Start of Data

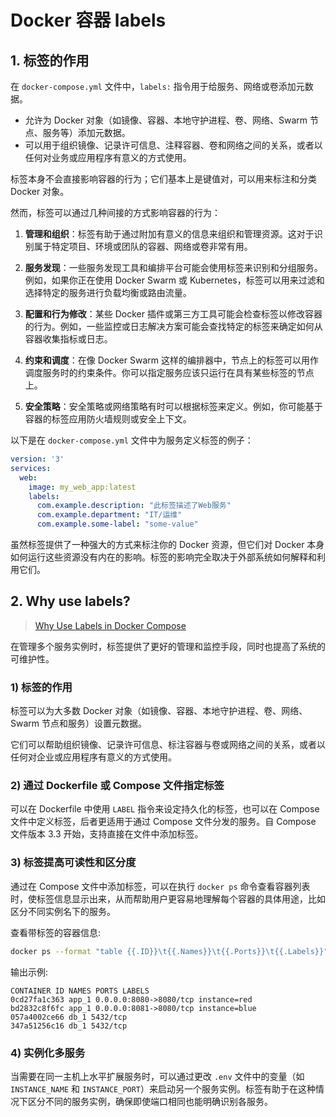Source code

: # Docker 容器 labels

## 1. 标签的作用

在 `docker-compose.yml` 文件中，`labels:` 指令用于给服务、网络或卷添加元数据。

- 允许为 Docker 对象（如镜像、容器、本地守护进程、卷、网络、Swarm 节点、服务等）添加元数据。
- 可以用于组织镜像、记录许可信息、注释容器、卷和网络之间的关系，或者以任何对业务或应用程序有意义的方式使用。

标签本身不会直接影响容器的行为；它们基本上是键值对，可以用来标注和分类 Docker 对象。

然而，标签可以通过几种间接的方式影响容器的行为：

1. **管理和组织**：标签有助于通过附加有意义的信息来组织和管理资源。这对于识别属于特定项目、环境或团队的容器、网络或卷非常有用。

2. **服务发现**：一些服务发现工具和编排平台可能会使用标签来识别和分组服务。例如，如果你正在使用 Docker Swarm 或 Kubernetes，标签可以用来过滤和选择特定的服务进行负载均衡或路由流量。

3. **配置和行为修改**：某些 Docker 插件或第三方工具可能会检查标签以修改容器的行为。例如，一些监控或日志解决方案可能会查找特定的标签来确定如何从容器收集指标或日志。

4. **约束和调度**：在像 Docker Swarm 这样的编排器中，节点上的标签可以用作调度服务时的约束条件。你可以指定服务应该只运行在具有某些标签的节点上。

5. **安全策略**：安全策略或网络策略有时可以根据标签来定义。例如，你可能基于容器的标签应用防火墙规则或安全上下文。

以下是在 `docker-compose.yml` 文件中为服务定义标签的例子：

```yaml
version: '3'
services:
  web:
    image: my_web_app:latest
    labels:
      com.example.description: "此标签描述了Web服务"
      com.example.department: "IT/运维"
      com.example.some-label: "some-value"
```

虽然标签提供了一种强大的方式来标注你的 Docker 资源，但它们对 Docker 本身如何运行这些资源没有内在的影响。标签的影响完全取决于外部系统如何解释和利用它们。

## 2. Why use labels?

> [Why Use Labels in Docker Compose](https://peterbabic.dev/blog/why-use-labels-docker-compose/)

在管理多个服务实例时，标签提供了更好的管理和监控手段，同时也提高了系统的可维护性。

### 1) 标签的作用

标签可以为大多数 Docker 对象（如镜像、容器、本地守护进程、卷、网络、Swarm 节点和服务）设置元数据。

它们可以帮助组织镜像、记录许可信息、标注容器与卷或网络之间的关系，或者以任何对企业或应用程序有意义的方式使用。

### 2) 通过 Dockerfile 或 Compose 文件指定标签

可以在 Dockerfile 中使用 `LABEL` 指令来设定持久化的标签，也可以在 Compose 文件中定义标签，后者更适用于通过 Compose 文件分发的服务。自 Compose 文件版本 3.3 开始，支持直接在文件中添加标签。

### 3) 标签提高可读性和区分度

通过在 Compose 文件中添加标签，可以在执行 `docker ps` 命令查看容器列表时，使标签信息显示出来，从而帮助用户更容易地理解每个容器的具体用途，比如区分不同实例名下的服务。

查看带标签的容器信息:

```bash
docker ps --format "table {{.ID}}\t{{.Names}}\t{{.Ports}}\t{{.Labels}}"
```

输出示例:

```text
CONTAINER ID NAMES PORTS LABELS
0cd27fa1c363 app_1 0.0.0.0:8080->8080/tcp instance=red
bd2832c8f6fc app_1 0.0.0.0:8081->8080/tcp instance=blue
057a4002ce66 db_1 5432/tcp
347a51256c16 db_1 5432/tcp
```

### 4) 实例化多服务

当需要在同一主机上水平扩展服务时，可以通过更改 `.env` 文件中的变量（如 `INSTANCE_NAME` 和 `INSTANCE_PORT`）来启动另一个服务实例。标签有助于在这种情况下区分不同的服务实例，确保即使端口相同也能明确识别各服务。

End of Data

● What is expected: What is needed is an exact repeat of the records, with every picture left out.

● Output for this task:
Source code

: # Docker 容器 labels

## 1. 标签的作用

在 `docker-compose.yml` 文件中，`labels:` 指令用于给服务、网络或卷添加元数据。

- 允许为 Docker 对象（如镜像、容器、本地守护进程、卷、网络、Swarm 节点、服务等）添加元数据。
- 可以用于组织镜像、记录许可信息、注释容器、卷和网络之间的关系，或者以任何对业务或应用程序有意义的方式使用。

标签本身不会直接影响容器的行为；它们基本上是键值对，可以用来标注和分类 Docker 对象。

然而，标签可以通过几种间接的方式影响容器的行为：

1. **管理和组织**：标签有助于通过附加有意义的信息来组织和管理资源。这对于识别属于特定项目、环境或团队的容器、网络或卷非常有用。

2. **服务发现**：一些服务发现工具和编排平台可能会使用标签来识别和分组服务。例如，如果你正在使用 Docker Swarm 或 Kubernetes，标签可以用来过滤和选择特定的服务进行负载均衡或路由流量。

3. **配置和行为修改**：某些 Docker 插件或第三方工具可能会检查标签以修改容器的行为。例如，一些监控或日志解决方案可能会查找特定的标签来确定如何从容器收集指标或日志。

4. **约束和调度**：在像 Docker Swarm 这样的编排器中，节点上的标签可以用作调度服务时的约束条件。你可以指定服务应该只运行在具有某些标签的节点上。

5. **安全策略**：安全策略或网络策略有时可以根据标签来定义。例如，你可能基于容器的标签应用防火墙规则或安全上下文。

以下是在 `docker-compose.yml` 文件中为服务定义标签的例子：

```yaml
version: '3'
services:
  web:
    image: my_web_app:latest
    labels:
      com.example.description: "此标签描述了Web服务"
      com.example.department: "IT/运维"
      com.example.some-label: "some-value"
```

虽然标签提供了一种强大的方式来标注你的 Docker 资源，但它们对 Docker 本身如何运行这些资源没有内在的影响。标签的影响完全取决于外部系统如何解释和利用它们。

## 2. Why use labels?

> [Why Use Labels in Docker Compose](https://peterbabic.dev/blog/why-use-labels-docker-compose/)

在管理多个服务实例时，标签提供了更好的管理和监控手段，同时也提高了系统的可维护性。

### 1) 标签的作用

标签可以为大多数 Docker 对象（如镜像、容器、本地守护进程、卷、网络、Swarm 节点和服务）设置元数据。

它们可以帮助组织镜像、记录许可信息、标注容器与卷或网络之间的关系，或者以任何对企业或应用程序有意义的方式使用。

### 2) 通过 Dockerfile 或 Compose 文件指定标签

可以在 Dockerfile 中使用 `LABEL` 指令来设定持久化的标签，也可以在 Compose 文件中定义标签，后者更适用于通过 Compose 文件分发的服务。自 Compose 文件版本 3.3 开始，支持直接在文件中添加标签。

### 3) 标签提高可读性和区分度

通过在 Compose 文件中添加标签，可以在执行 `docker ps` 命令查看容器列表时，使标签信息显示出来，从而帮助用户更容易地理解每个容器的具体用途，比如区分不同实例名下的服务。

查看带标签的容器信息:

```bash
docker ps --format "table {{.ID}}\t{{.Names}}\t{{.Ports}}\t{{.Labels}}"
```

输出示例:

```text
CONTAINER ID NAMES PORTS LABELS
0cd27fa1c363 app_1 0.0.0.0:8080->8080/tcp instance=red
bd2832c8f6fc app_1 0.0.0.0:8081->8080/tcp instance=blue
057a4002ce66 db_1 5432/tcp
347a51256c16 db_1 5432/tcp
```

### 4) 实例化多服务

当需要在同一主机上水平扩展服务时，可以通过更改 `.env` 文件中的变量（如 `INSTANCE_NAME` 和 `INSTANCE_PORT`）来启动另一个服务实例。标签有助于在这种情况下区分不同的服务实例，确保即使端口相同也能明确识别各服务。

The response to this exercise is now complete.